Templatized C++ Command Line Parser Manual
|
 |
Table of Contents
Basic Usage
TCLAP has a few key classes to be aware of. The first is the
CmdLine (command line) class. This class parses
the command line passed to it according to the arguments that it
contains. Arguments are separate objects that are added to the
CmdLine object one at a time. The five
argument classes are: ValueArg, UnlabeledValueArg,
SwitchArg, MultiArg and UnlabeledMultiArg.
These classes are templatized, which means they can be defined to parse
a value of any type**. Once you add the
arguments to the CmdLine object, it parses the command line
and assigns the data it finds to the specific argument objects it
contains. Your program accesses the values parsed by
calls to the getValue() methods of the argument objects.
Here is a simple example ...
#include < string >
#include < iostream >
#include < tclap/CmdLine.h >
using namespace std;
int main(int argc, char** argv)
{
// Wrap everything in a try block. Do this every time,
// because exceptions will be thrown for problems.
try {
// Define the command line object.
CmdLine cmd("Command description message", ' ', "0.9");
// (deprecated, but still functional)
// CmdLine cmd(argv[0], "Command description message", "0.9");
// Define a value argument and add it to the command line.
ValueArg < string > nameArg("n","name","Name to print",true,"homer",
"nameString");
cmd.add( nameArg );
// Define a switch and add it to the command line.
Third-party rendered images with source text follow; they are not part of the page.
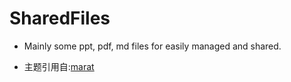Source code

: # SharedFiles
* Mainly some ppt, pdf, md files for easily managed and shared.


* 主题引用自:[marat](https://github.com/JohnCoene/marat)
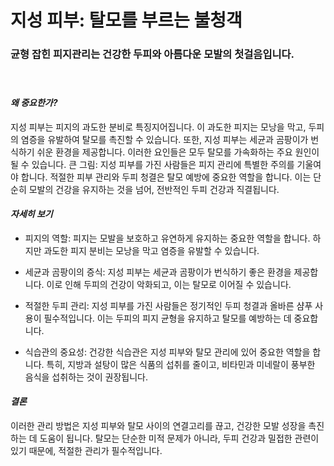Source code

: 
# 지성 피부: 탈모를 부르는 불청객

### 균형 잡힌 피지관리는 건강한 두피와 아름다운 모발의 첫걸음입니다.   
　   
#### ***왜 중요한가?***     
지성 피부는 피지의 과도한 분비로 특징지어집니다. 이 과도한 피지는 모낭을 막고, 두피의 염증을 유발하여 탈모를 촉진할 수 있습니다. 또한, 지성 피부는 세균과 곰팡이가 번식하기 쉬운 환경을 제공합니다. 이러한 요인들은 모두 탈모를 가속화하는 주요 원인이 될 수 있습니다. 큰 그림: 지성 피부를 가진 사람들은 피지 관리에 특별한 주의를 기울여야 합니다. 적절한 피부 관리와 두피 청결은 탈모 예방에 중요한 역할을 합니다. 이는 단순히 모발의 건강을 유지하는 것을 넘어, 전반적인 두피 건강과 직결됩니다. 

#### ***자세히 보기***

- 피지의 역할: 피지는 모발을 보호하고 유연하게 유지하는 중요한 역할을 합니다. 하지만 과도한 피지 분비는 모낭을 막고 염증을 유발할 수 있습니다. 

- 세균과 곰팡이의 증식: 지성 피부는 세균과 곰팡이가 번식하기 좋은 환경을 제공합니다. 이로 인해 두피의 건강이 악화되고, 이는 탈모로 이어질 수 있습니다. 

- 적절한 두피 관리: 지성 피부를 가진 사람들은 정기적인 두피 청결과 올바른 샴푸 사용이 필수적입니다. 이는 두피의 피지 균형을 유지하고 탈모를 예방하는 데 중요합니다. 

- 식습관의 중요성: 건강한 식습관은 지성 피부와 탈모 관리에 있어 중요한 역할을 합니다. 특히, 지방과 설탕이 많은 식품의 섭취를 줄이고, 비타민과 미네랄이 풍부한 음식을 섭취하는 것이 권장됩니다. 

#### ***결론***    
이러한 관리 방법은 지성 피부와 탈모 사이의 연결고리를 끊고, 건강한 모발 성장을 촉진하는 데 도움이 됩니다. 탈모는 단순한 미적 문제가 아니라, 두피 건강과 밀접한 관련이 있기 때문에, 적절한 관리가 필수적입니다.
<!--stackedit_data:
eyJoaXN0b3J5IjpbODAzOTg3NTUzLDM2MDQ3MjM0OV19
-->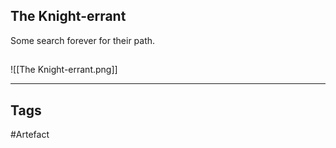 ## The Knight-errant
Some search forever for their path.
## 
![[The Knight-errant.png]]

---
## Tags
#Artefact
SwitchArg caseSwitch("u","upperCase","Print in upper case", false);
cmd.add( caseSwitch );
// Parse the args.
cmd.parse( argc, argv );
// Get the value parsed by each arg.
string name = nameArg.getValue();
bool upperCase = caseSwitch.getValue();
// Do what you intend to...
if ( upperCase )
transform(name.begin(),name.end(),name.begin(),::toupper);
else
transform(name.begin(),name.end(),name.begin(),::tolower);
cout << "My name is " << name << endl;
} catch (ArgException e) // catch any exceptions
{ cerr << "error: " << e.error() << " for arg " << e.argId() << endl; }
}
The output should look like:
% tester -u -n mike
My name is MIKE
% tester -n mike -u
My name is MIKE
% tester -n mike
My name is mike
% tester -n MIKE
My name is mike
% tester
PARSE ERROR:
One or more required arguments missing!
Brief USAGE:
tester [-u] -n < string > [--] [-v] [-h]
For complete USAGE and HELP type:
tester --help
% tester --help
USAGE:
tester [-u] -n < string > [--] [-v] [-h]
Where:
-u, --upperCase
Print in upper case
-n < string >, --name < string >
(required) (value required) Name to print
--, --ignore_rest
Ignores the rest of the labeled arguments following this flag.
-v, --version
Displays version information and exits.
-h, --help
Displays usage information and exits.
Command description message
This example shows a number of different properties of the
library...
- Arguments can appear in any order (...mostly, more on this later).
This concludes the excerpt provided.